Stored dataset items
○ ○ ○

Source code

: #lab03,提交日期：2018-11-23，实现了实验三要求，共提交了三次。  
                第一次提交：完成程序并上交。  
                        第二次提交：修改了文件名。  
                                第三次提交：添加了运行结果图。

○ ○ ○

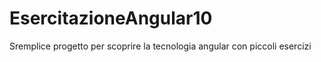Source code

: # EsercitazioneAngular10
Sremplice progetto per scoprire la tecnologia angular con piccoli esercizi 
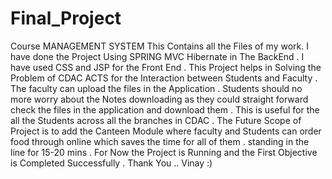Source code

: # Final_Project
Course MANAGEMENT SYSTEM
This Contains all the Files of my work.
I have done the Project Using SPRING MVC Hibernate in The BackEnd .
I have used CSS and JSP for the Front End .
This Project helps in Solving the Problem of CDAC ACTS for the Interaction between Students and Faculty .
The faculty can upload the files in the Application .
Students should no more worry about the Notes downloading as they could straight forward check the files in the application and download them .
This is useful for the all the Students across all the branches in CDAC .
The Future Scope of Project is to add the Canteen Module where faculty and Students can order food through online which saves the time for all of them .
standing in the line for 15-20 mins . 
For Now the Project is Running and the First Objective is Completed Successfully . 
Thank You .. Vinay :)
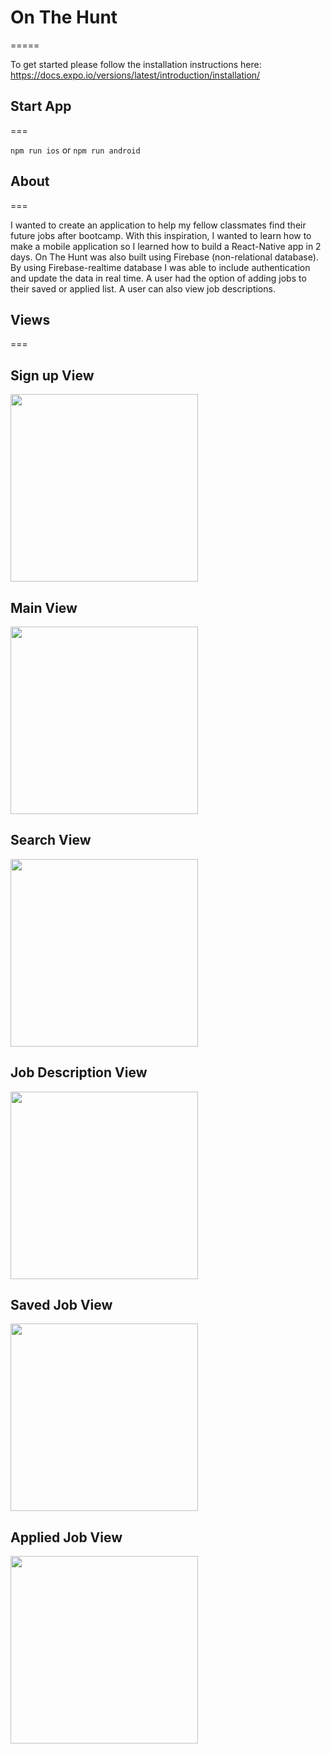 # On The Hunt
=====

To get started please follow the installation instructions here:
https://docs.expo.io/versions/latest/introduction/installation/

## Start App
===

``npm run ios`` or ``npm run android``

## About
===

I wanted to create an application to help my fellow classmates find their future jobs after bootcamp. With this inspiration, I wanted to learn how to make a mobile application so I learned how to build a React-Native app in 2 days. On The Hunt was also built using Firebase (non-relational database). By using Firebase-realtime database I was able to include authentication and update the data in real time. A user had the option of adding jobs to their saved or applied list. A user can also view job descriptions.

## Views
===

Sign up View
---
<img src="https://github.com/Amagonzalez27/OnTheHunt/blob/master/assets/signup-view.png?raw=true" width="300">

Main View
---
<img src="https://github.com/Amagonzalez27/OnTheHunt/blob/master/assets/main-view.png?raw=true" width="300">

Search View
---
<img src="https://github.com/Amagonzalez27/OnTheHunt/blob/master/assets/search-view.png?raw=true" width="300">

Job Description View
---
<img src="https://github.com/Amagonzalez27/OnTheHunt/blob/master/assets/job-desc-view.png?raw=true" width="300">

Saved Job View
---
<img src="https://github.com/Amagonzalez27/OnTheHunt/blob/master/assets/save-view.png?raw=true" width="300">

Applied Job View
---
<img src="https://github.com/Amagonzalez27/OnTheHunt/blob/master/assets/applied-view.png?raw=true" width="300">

○ ○ ○

— REQUIRED WORK —
Copy each line from the entries above that has the word "github" in it.

— RESULT BELOW —
<img src="https://github.com/Amagonzalez27/OnTheHunt/blob/master/assets/signup-view.png?raw=true" width="300">
<img src="https://github.com/Amagonzalez27/OnTheHunt/blob/master/assets/main-view.png?raw=true" width="300">
<img src="https://github.com/Amagonzalez27/OnTheHunt/blob/master/assets/search-view.png?raw=true" width="300">
<img src="https://github.com/Amagonzalez27/OnTheHunt/blob/master/assets/job-desc-view.png?raw=true" width="300">
<img src="https://github.com/Amagonzalez27/OnTheHunt/blob/master/assets/save-view.png?raw=true" width="300">
<img src="https://github.com/Amagonzalez27/OnTheHunt/blob/master/assets/applied-view.png?raw=true" width="300">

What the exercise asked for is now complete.